The alt-right is the latest in a long line of political movements that reject the principles of the American founding. In the 19th century, John Calhoun asserted that the Declaration's proposition was "erroneous" and that it ought to have no role in American political life. In more recent times, the influential paleoconservative columnist Samuel Francis wrote, "paleoconservatives...do not consider America to be an 'idea,' a 'proposition,' or a 'creed.' It is instead a concrete and particular culture, rooted in a particular historical experience, a set of particular institutions as well as particular beliefs and values, and a particular ethnic-racial identity, and, cut off from those roots, it cannot survive." Pat Buchanan recently mocked the principles of the Declaration of Independence along similar lines: "'All men are created equal' is an ideological statement. Where is the scientific or historic proof for it? Are we building our utopia on a sandpile of ideology and hope?"
Today's alt-right echoes these sentiments. Tory Scot asserts on the Right Stuff blog that it was a particular historical and ethnic people that built America, not a universal set of ideas: "The American nation built America, and it carried forward the idea of a free, and White, republic." Similarly, Peter Brimelow, the editor of VDARE, rejects the notion that "[a]nyone can become an American by subscribing to a set of abstract principles." Rather, American national identity is forged out of a "specific ethnic and cultural heritage," which restricts political power to Europeans and their descendants.
The alt-right believes a pluralistic society will become too fractured to maintain itself as a cohesive nation. Difference will inevitably tear it asunder, with each tribal group battling for dominance. According to them, we are driven exclusively by our respective group identities. But the lineage of our American tradition points down a different path. The greatness of the American experiment lies in its bold proposition that people can transcend their impulse toward instinctive tribalism, and be joined together in civic brotherhood by a mutual commitment to a noble and inclusive ideal.
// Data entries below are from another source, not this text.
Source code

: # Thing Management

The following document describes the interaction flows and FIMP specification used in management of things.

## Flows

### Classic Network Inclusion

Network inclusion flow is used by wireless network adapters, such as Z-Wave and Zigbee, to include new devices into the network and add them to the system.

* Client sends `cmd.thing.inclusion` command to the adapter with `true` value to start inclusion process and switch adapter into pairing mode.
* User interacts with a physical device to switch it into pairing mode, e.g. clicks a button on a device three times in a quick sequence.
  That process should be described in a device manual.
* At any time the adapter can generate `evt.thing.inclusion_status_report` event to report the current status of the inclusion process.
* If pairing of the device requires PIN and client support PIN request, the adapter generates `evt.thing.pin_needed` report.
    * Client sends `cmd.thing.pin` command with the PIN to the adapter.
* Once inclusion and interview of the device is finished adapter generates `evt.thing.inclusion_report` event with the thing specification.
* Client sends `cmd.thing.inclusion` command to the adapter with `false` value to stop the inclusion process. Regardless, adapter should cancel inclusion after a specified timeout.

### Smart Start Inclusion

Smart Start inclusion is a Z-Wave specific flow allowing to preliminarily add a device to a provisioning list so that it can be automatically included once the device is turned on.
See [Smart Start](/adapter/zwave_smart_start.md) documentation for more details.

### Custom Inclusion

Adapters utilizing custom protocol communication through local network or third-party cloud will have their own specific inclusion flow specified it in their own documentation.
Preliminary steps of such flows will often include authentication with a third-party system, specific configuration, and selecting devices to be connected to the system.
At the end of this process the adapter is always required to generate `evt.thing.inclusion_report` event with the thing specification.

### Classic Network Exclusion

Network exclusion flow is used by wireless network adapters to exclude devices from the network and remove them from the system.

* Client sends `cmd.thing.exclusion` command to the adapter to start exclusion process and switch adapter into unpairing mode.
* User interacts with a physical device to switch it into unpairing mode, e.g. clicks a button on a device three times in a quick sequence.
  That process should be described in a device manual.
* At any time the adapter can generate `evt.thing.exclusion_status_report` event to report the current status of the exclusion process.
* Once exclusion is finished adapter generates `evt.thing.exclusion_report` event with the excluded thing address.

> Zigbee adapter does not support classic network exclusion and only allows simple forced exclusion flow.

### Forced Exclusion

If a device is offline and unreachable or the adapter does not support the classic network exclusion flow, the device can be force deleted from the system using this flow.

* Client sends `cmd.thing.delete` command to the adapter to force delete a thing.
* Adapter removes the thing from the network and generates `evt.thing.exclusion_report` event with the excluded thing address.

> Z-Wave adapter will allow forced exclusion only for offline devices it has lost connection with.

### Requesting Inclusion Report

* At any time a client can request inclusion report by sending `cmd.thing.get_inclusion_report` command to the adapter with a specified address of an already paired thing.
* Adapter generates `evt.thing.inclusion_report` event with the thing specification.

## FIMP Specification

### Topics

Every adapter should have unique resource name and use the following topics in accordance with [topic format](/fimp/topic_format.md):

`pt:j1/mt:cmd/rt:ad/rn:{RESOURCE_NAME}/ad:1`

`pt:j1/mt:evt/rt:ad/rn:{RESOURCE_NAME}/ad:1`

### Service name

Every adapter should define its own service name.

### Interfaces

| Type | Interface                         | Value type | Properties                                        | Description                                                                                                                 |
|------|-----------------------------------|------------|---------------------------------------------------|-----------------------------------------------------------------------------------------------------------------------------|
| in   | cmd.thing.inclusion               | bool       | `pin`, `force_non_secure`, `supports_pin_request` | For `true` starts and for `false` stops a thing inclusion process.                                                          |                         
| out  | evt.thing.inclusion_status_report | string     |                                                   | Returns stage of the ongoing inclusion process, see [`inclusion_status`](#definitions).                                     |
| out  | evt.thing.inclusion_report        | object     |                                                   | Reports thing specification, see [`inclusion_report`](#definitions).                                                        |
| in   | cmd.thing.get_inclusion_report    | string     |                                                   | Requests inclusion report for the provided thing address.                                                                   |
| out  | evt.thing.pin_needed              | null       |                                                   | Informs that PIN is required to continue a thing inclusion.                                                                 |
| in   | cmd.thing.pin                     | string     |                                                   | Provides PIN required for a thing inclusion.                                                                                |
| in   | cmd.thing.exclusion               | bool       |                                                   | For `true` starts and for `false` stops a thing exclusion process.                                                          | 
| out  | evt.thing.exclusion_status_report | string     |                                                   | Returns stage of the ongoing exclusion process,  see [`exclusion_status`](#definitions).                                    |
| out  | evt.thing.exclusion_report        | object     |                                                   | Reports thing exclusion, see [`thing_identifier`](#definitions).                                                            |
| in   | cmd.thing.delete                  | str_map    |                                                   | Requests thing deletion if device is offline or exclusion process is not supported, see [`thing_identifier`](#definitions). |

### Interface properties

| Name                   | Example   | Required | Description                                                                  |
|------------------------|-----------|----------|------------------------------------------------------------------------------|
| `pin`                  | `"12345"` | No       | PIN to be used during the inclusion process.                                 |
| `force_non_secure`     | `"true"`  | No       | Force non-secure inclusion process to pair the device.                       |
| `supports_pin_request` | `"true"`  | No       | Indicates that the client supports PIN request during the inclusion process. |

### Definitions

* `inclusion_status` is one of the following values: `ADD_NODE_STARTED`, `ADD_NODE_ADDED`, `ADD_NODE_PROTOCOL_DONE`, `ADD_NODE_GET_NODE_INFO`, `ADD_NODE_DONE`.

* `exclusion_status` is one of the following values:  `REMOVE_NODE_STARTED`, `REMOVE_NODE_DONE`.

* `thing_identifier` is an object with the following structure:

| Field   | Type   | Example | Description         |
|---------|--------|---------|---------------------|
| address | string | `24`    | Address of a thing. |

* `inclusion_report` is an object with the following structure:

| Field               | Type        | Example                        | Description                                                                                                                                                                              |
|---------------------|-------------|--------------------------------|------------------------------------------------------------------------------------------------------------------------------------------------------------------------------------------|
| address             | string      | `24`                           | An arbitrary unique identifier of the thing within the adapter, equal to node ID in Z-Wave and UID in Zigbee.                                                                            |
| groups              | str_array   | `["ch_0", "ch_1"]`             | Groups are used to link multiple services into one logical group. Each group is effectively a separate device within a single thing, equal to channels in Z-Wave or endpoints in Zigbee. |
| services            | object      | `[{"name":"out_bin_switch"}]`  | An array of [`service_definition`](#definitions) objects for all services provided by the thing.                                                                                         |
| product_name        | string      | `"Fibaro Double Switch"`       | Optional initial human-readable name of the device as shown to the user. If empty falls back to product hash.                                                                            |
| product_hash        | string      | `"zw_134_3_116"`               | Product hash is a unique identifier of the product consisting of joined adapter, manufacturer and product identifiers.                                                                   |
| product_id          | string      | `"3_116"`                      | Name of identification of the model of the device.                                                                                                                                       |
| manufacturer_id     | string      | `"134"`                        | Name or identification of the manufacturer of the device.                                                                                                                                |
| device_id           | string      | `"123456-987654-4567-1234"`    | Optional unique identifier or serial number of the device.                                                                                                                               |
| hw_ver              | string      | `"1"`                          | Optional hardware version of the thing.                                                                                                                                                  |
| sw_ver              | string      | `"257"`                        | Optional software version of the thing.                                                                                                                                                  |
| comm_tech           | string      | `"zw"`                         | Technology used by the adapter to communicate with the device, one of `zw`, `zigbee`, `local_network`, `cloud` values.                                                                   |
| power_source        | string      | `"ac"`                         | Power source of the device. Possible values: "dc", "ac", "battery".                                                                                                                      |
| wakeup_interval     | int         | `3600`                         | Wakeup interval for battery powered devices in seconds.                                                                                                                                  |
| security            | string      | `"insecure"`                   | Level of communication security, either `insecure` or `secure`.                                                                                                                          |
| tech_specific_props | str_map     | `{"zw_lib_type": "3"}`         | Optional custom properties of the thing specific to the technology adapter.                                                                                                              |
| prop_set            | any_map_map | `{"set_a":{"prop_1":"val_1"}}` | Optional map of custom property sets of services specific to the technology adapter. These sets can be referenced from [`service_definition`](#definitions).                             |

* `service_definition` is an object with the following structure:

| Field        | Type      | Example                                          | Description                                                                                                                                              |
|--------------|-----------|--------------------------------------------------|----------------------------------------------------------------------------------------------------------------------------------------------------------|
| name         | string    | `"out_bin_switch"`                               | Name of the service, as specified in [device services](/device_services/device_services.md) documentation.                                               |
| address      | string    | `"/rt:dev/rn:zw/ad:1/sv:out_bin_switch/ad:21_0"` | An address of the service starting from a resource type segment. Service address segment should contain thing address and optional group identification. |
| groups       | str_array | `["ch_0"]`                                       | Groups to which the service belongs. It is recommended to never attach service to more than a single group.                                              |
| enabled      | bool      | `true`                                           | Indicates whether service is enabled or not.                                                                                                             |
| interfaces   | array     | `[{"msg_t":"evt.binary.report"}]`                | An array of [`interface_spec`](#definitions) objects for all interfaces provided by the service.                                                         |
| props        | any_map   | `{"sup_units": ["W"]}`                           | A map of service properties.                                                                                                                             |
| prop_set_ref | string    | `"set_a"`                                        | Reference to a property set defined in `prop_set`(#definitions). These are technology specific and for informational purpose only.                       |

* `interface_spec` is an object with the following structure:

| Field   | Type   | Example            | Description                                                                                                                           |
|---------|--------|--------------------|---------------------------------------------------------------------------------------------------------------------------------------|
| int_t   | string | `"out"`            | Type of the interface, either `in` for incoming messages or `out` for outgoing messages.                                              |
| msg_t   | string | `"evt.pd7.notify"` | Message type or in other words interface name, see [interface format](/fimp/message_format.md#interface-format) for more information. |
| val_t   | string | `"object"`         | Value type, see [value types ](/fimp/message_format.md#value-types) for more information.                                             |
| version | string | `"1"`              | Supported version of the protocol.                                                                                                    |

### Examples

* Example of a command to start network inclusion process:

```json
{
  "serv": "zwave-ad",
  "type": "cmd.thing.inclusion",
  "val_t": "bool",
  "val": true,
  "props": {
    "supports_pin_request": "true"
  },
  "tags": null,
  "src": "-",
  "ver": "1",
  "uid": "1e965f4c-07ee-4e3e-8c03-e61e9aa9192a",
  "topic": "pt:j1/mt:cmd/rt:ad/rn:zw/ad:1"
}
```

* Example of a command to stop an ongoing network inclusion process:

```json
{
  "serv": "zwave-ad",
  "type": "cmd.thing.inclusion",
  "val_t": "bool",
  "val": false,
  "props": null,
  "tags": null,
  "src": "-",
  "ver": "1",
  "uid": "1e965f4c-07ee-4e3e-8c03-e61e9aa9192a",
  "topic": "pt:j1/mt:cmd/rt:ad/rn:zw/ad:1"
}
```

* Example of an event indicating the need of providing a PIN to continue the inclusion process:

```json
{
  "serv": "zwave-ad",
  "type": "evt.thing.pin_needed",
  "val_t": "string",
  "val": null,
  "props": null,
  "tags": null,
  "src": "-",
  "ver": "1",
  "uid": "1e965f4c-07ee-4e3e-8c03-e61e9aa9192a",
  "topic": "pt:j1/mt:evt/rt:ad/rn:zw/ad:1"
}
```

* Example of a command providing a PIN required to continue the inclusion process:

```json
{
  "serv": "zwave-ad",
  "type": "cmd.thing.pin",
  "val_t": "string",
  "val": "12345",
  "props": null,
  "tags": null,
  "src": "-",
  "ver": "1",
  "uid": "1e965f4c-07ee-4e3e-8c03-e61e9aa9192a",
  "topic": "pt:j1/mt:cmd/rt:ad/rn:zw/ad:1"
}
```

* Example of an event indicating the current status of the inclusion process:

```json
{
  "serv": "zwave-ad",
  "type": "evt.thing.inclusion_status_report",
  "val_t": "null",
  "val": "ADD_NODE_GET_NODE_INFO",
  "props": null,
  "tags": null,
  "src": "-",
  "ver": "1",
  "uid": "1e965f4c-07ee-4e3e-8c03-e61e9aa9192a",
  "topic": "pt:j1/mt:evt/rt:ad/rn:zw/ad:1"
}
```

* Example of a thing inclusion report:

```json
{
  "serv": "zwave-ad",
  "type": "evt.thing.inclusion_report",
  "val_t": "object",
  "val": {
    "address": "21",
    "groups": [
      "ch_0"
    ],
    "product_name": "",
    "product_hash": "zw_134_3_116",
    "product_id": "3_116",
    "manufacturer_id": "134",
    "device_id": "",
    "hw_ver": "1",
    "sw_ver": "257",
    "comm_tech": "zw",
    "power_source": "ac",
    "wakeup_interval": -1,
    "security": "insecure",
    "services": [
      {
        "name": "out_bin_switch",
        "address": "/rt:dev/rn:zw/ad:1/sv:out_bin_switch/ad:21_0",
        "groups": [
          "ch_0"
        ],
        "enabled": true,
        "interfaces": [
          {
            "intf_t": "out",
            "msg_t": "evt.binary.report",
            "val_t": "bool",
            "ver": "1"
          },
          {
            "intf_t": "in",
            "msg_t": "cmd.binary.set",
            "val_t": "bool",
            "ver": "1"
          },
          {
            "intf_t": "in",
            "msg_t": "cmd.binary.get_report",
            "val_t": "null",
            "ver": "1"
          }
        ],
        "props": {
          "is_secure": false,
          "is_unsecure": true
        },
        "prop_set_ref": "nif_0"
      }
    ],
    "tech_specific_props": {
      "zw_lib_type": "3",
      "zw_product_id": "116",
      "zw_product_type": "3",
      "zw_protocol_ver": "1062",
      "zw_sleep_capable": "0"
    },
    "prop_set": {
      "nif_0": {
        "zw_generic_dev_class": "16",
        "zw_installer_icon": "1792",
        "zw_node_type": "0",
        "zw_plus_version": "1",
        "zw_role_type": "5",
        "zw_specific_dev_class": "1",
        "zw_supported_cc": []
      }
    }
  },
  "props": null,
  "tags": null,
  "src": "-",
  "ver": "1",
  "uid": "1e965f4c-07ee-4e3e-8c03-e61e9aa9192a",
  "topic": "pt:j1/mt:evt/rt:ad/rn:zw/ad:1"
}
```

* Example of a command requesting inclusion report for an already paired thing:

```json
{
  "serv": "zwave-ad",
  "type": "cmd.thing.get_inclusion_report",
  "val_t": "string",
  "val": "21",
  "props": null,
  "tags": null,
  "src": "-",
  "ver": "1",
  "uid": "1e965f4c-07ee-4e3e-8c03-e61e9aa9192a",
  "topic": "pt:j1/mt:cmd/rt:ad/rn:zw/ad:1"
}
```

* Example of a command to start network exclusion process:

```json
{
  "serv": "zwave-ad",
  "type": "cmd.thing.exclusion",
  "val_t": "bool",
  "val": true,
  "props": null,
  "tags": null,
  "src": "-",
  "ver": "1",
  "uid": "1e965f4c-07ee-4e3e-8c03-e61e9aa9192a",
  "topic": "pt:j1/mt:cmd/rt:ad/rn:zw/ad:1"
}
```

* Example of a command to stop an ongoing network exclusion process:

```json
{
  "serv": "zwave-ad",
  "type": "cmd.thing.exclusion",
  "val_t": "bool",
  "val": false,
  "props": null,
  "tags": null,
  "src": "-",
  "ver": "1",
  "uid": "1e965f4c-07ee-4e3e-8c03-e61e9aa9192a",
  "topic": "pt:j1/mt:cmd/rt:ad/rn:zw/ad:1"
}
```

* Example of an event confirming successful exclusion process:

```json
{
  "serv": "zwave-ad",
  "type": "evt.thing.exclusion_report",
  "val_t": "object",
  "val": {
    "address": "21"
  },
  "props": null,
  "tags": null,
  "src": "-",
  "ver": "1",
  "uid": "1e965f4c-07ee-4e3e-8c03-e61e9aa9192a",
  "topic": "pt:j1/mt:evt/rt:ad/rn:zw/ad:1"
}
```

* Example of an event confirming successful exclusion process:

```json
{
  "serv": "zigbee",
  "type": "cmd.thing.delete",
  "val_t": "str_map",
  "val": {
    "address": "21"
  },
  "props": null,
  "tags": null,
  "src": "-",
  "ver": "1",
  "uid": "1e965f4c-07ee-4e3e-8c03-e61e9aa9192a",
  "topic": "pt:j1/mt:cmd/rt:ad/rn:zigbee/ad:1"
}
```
In an 1858 speech in Chicago, Lincoln spoke of brotherly bonds forged through mutual commitment to American's founding principles. While Lincoln acknowledged that new American immigrants could not trace their ancestry to those of revolutionary times by blood, he also observed, "when they look through that old Declaration of Independence they find that those old men say that 'We hold these truths to be self-evident, that all men are created equal,' and then they feel that that moral sentiment taught in that day evidences their relation to those men, that it is the father of all moral principle in them." According to Lincoln, it is by this connection to a common moral project that "they have a right to claim it as though they were blood of the blood, and flesh of the flesh of the men who wrote that Declaration." Our attachment to the Declaration of Independence is "the electric cord" that "links the hearts of patriotic and liberty-loving men together." This gives truest meaning to our national motto: E Pluribus Unum.